À l’audience du 2 juillet 2025, M. [K] a comparu en personne. Il demande au tribunal de :
— dire que l’accident qu’il a subi le 21 janvier 2019 est un accident du travail,
— dire que l’accident du 30 septembre 2019 est un accident du travail.
Par sa requête initiale, il sollicite également la condamnation de la caisse à lui payer la somme de 1 500 euros au titre de l’article 700 du code de procédure civile.
Il expose qu’il a été victime de deux accidents du travail qui ont été déclarés, qu’il s’est vu opposer un refus de prise en charge de l’accident du 30 septembre et n’a pas saisi la commission de recours amiable car il n’a pas été informé de cette formalité, et qu’il a bien déposé sa déclaration d’accident du travail du 21 janvier 2019 dans l’agence de la [2] [Localité 6]. Il ajoute qu’il est victime de multiples infractions dans lesquelles sont impliqués les administrations et l’État qui organisent le refus opposé à ses demandes, et qu’il a déposé plainte pour de nombreuses agressions.
La caisse, régulièrement représentée, demande au tribunal de :
— dire que c’est à bon droit qu’elle a refusé à M. [K] le bénéfice des dispositions de la législation sur les risques professionnels pour l’accident dont il déclare avoir été victime le 21 janvier 2019,
— constater la prescription de sa demande,
— débouter M. [K] de toutes ses demandes.
Elle fait valoir que M. [K] a établi une déclaration d’accident du travail le 20 février 2023 pour des faits qui seraient survenus le 21 janvier 2019, qu’elle a réceptionné la déclaration et le certificat médical initial le 22 février 2023 alors que le délai de prescription pour la prise en charge d’un accident du travail est de deux ans à compter du jour de l’accident ou de la cessation du paiement des indemnités journalières.
Pour un plus ample exposé des moyens et prétentions des parties, le tribunal, conformément à l’article 455 du code de procédure civile, renvoie aux conclusions déposées et soutenues à l’audience.
MOTIFS DE LA DÉCISION
Sur l’exception tirée de la prescription de l’action en reconnaissance du caractère professionnel de l’accident du 21 janvier 2019
Aux termes de l’article L. 431-2 du code de la sécurité sociale, « les droits de la victime ou de ses ayants droit aux prestations et indemnités prévues par le présent livre se prescrivent par deux ans à dater :
1°) du jour de l’accident ou de la cessation du paiement de l’indemnité journalière ;
2°) dans les cas prévus respectivement au premier alinéa de l’article L. 443-1 et à l’article L. 443-2, de la date de la première constatation par le médecin traitant de la modification survenue dans l’état de la victime, sous réserve, en cas de contestation, de l’avis émis par l’expert ou de la date de cessation du paiement de l’indemnité journalière allouée en raison de la rechute ; […] »
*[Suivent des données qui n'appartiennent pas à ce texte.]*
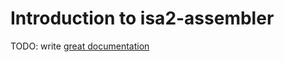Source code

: # Introduction to isa2-assembler

TODO: write [great documentation](http://jacobian.org/writing/what-to-write/)

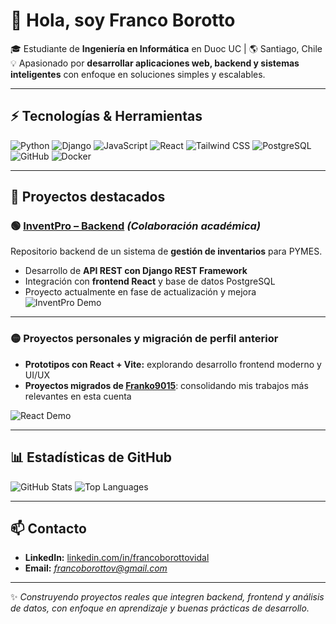 # 👋 Hola, soy Franco Borotto

🎓 Estudiante de **Ingeniería en Informática** en Duoc UC | 🌎 Santiago, Chile  
💡 Apasionado por **desarrollar aplicaciones web, backend y sistemas inteligentes** con enfoque en soluciones simples y escalables.  

---

## ⚡ Tecnologías & Herramientas
![Python](https://img.shields.io/badge/Python-3.10-blue?style=for-the-badge&logo=python&logoColor=white)
![Django](https://img.shields.io/badge/Django-4.2-green?style=for-the-badge&logo=django&logoColor=white)
![JavaScript](https://img.shields.io/badge/JavaScript-ES6-yellow?style=for-the-badge&logo=javascript&logoColor=black)
![React](https://img.shields.io/badge/React-18.2-blue?style=for-the-badge&logo=react&logoColor=white)
![Tailwind CSS](https://img.shields.io/badge/TailwindCSS-3.3-blue?style=for-the-badge&logo=tailwind-css&logoColor=white)
![PostgreSQL](https://img.shields.io/badge/PostgreSQL-15-blue?style=for-the-badge&logo=postgresql&logoColor=white)
![GitHub](https://img.shields.io/badge/GitHub-Full-black?style=for-the-badge&logo=github&logoColor=white)
![Docker](https://img.shields.io/badge/Docker-24-blue?style=for-the-badge&logo=docker&logoColor=white)

---

## 📌 Proyectos destacados

### 🟢 [InventPro – Backend](https://github.com/JavierHermosilla/inventPro-backend) *(Colaboración académica)*
Repositorio backend de un sistema de **gestión de inventarios** para PYMES.  
- Desarrollo de **API REST con Django REST Framework**  
- Integración con **frontend React** y base de datos PostgreSQL  
- Proyecto actualmente en fase de actualización y mejora  
![InventPro Demo](https://media.giphy.com/media/l0MYt5jPR6QX5pnqM/giphy.gif) <!-- reemplaza con captura o gif real -->

---

### 🟡 Proyectos personales y migración de perfil anterior
- **Prototipos con React + Vite:** explorando desarrollo frontend moderno y UI/UX  
- **Proyectos migrados de [Franko9015](https://github.com/Franko9015)**: consolidando mis trabajos más relevantes en esta cuenta  

![React Demo](https://media.giphy.com/media/3oEjI6SIIHBdRxXI40/giphy.gif) <!-- reemplaza con captura o gif real -->

---

## 📊 Estadísticas de GitHub
![GitHub Stats](https://github-readme-stats.vercel.app/api?username=Frank9015&show_icons=true&theme=dark&count_private=true)
![Top Languages](https://github-readme-stats.vercel.app/api/top-langs/?username=Frank9015&layout=compact&theme=dark)

---

## 📫 Contacto
- **LinkedIn:** [linkedin.com/in/francoborottovidal](https://www.linkedin.com/in/francoborottovidal)  
- **Email:** *francoborottov@gmail.com*  

---

✨ *Construyendo proyectos reales que integren backend, frontend y análisis de datos, con enfoque en aprendizaje y buenas prácticas de desarrollo.*
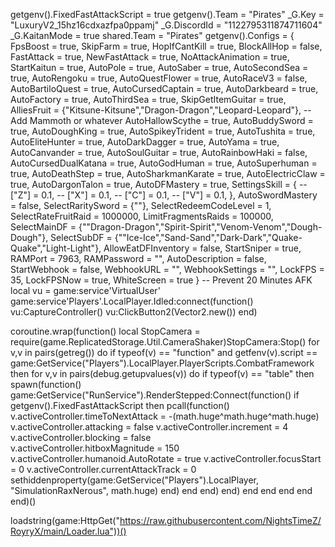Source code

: getgenv().FixedFastAttackScript = true
getgenv().Team = "Pirates"
_G.Key = "LuxuryV2_15hz16cdxazfpa0ppamj"
_G.DiscordId = "1122795311874711604"
_G.KaitanMode = true
shared.Team = "Pirates"
getgenv().Configs = {
    FpsBoost = true,
    SkipFarm = true,
    HopIfCantKill = true,
    BlockAllHop = false,
    FastAttack = true,
    NewFastAttack = true,
    NoAttackAnimation = true,
    StartKaitun = true,
    AutoPole = true,
    AutoSaber = true,
    AutoSecondSea = true,
    AutoRengoku = true,
    AutoQuestFlower = true,
    AutoRaceV3 = false,
    AutoBartiloQuest = true,
    AutoCursedCaptain = true,
    AutoDarkbeard = true,
    AutoFactory = true,
    AutoThirdSea = true,
    SkipGetItemGuitar = true,
    AlliesFruit = {"Kitsune-Kitsune","Dragon-Dragon","Leopard-Leopard"}, -- Add Mammoth or whatever
    AutoHallowScythe = true,
    AutoBuddySword = true,
    AutoDoughKing = true,
    AutoSpikeyTrident = true,
    AutoTushita = true,
    AutoEliteHunter = true,
    AutoDarkDagger = true,
    AutoYama = true,
    AutoCanvander = true,
    AutoSoulGuitar = true, 
    AutoRainbowHaki = false,
    AutoCursedDualKatana = true,
    AutoGodHuman = true,
    AutoSuperhuman = true,
    AutoDeathStep = true,
    AutoSharkmanKarate = true,
    AutoElectricClaw = true,
    AutoDargonTalon = true,
    AutoDFMastery = true,
    SettingsSkill = {
        -- ["Z"] = 0.1,
        -- ["X"] = 0.1,
        -- ["C"] = 0.1,
        -- ["V"] = 0.1,
    },
    AutoSwordMastery = false,
    SelectRaritySword = {""},
    SelectRedeemCodeLevel = 1,
    SelectRateFruitRaid = 1000000,
    LimitFragmentsRaids = 100000,
    SelectMainDF = {""Dragon-Dragon","Spirit-Spirit","Venom-Venom","Dough-Dough"},
    SelectSubDF = {""Ice-Ice","Sand-Sand","Dark-Dark","Quake-Quake","Light-Light"},
    AllowEatDFInventory = false,
    StartSniper = true,
    RAMPort = 7963,
    RAMPassword = "",
    AutoDescription = false,
    StartWebhook = false,
    WebhookURL = "",
    WebhookSettings = "",
    LockFPS = 35,
    LockFPSNow = true,
    WhiteScreen = true
}
-- Prevent 20 Minutes AFK
local vu = game:service'VirtualUser'
game:service'Players'.LocalPlayer.Idled:connect(function()
    vu:CaptureController()
    vu:ClickButton2(Vector2.new())
end)

coroutine.wrap(function()
local StopCamera = require(game.ReplicatedStorage.Util.CameraShaker)StopCamera:Stop()
    for v,v in pairs(getreg()) do
        if typeof(v) == "function" and getfenv(v).script == game:GetService("Players").LocalPlayer.PlayerScripts.CombatFramework then
             for v,v in pairs(debug.getupvalues(v)) do
                if typeof(v) == "table" then
                    spawn(function()
                        game:GetService("RunService").RenderStepped:Connect(function()
                            if getgenv().FixedFastAttackScript then
                                 pcall(function()
                                     v.activeController.timeToNextAttack = -(math.huge^math.huge^math.huge)
                                     v.activeController.attacking = false
                                     v.activeController.increment = 4
                                     v.activeController.blocking = false   
                                     v.activeController.hitboxMagnitude = 150
    		                         v.activeController.humanoid.AutoRotate = true
    	                      	     v.activeController.focusStart = 0
    	                      	     v.activeController.currentAttackTrack = 0
                                     sethiddenproperty(game:GetService("Players").LocalPlayer, "SimulationRaxNerous", math.huge)
                                 end)
                             end
                         end)
                    end)
                end
            end
        end
    end
end)()

loadstring(game:HttpGet("https://raw.githubusercontent.com/NightsTimeZ/RoyryX/main/Loader.lua"))()
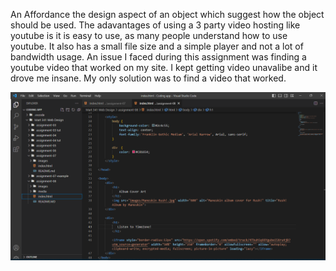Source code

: An Affordance the design aspect of an object which suggest how the object should be used.
The adavantages of using a 3 party video hosting like youtube is it is easy to use, as many people understand how to use youtube. It also has a small file size and a simple player and not a lot of bandwidth usage. 
An issue I faced during this assignment was finding a youtube video that worked on my site. I kept getting video unavalibe and it drove me insane. My only solution was to find a video that worked. 

![screenshot](./images/screenshot.png)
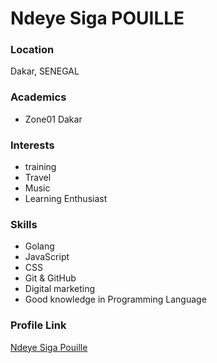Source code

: # Ndeye Siga POUILLE

### Location

Dakar, SENEGAL

### Academics

- Zone01 Dakar

### Interests

- training
- Travel
- Music
- Learning Enthusiast


### Skills

- Golang
- JavaScript
- CSS
- Git & GitHub
- Digital marketing
- Good knowledge in Programming Language


### Profile Link

[Ndeye Siga Pouille](https://github.com/seegah)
En l’espèce, la date de l’accident est le 21 janvier 2019. Il est constant que M. [K] n’a pas perçu d’indemnité journalière au titre de cet accident. Dès lors, en application de l’article L.431-2 du code de la sécurité sociale sus-visé, les droits de M. [K] au titre de cet accident se prescrivent au 21 janvier 2021. Or, la caisse fait valoir qu’elle n’a reçu la déclaration d’accident du travail et le certificat médical initial que le 22 février 2023 soit plus de deux ans après l’expiration du délai de prescription. La date de la déclaration d’accident du travail, à savoir le 20 février 2023, corrobore le fait qu’elle n’a pas été envoyée avant le 21 janvier 2021.
M. [K] ne justifie pas avoir adressé la déclaration d’accident du travail ou le certificat médical initial avant l’expiration du délai de prescription. Il produit des certificats médicaux faisant état de consultations médicales contemporaines de la date de l’accident déclaré. Toutefois, faute pour M. [K] de démontrer qu’il a bien adressé une demande de prise en charge de son accident avant l’expiration du délai de prescription, sa demande ne peut pas aboutir.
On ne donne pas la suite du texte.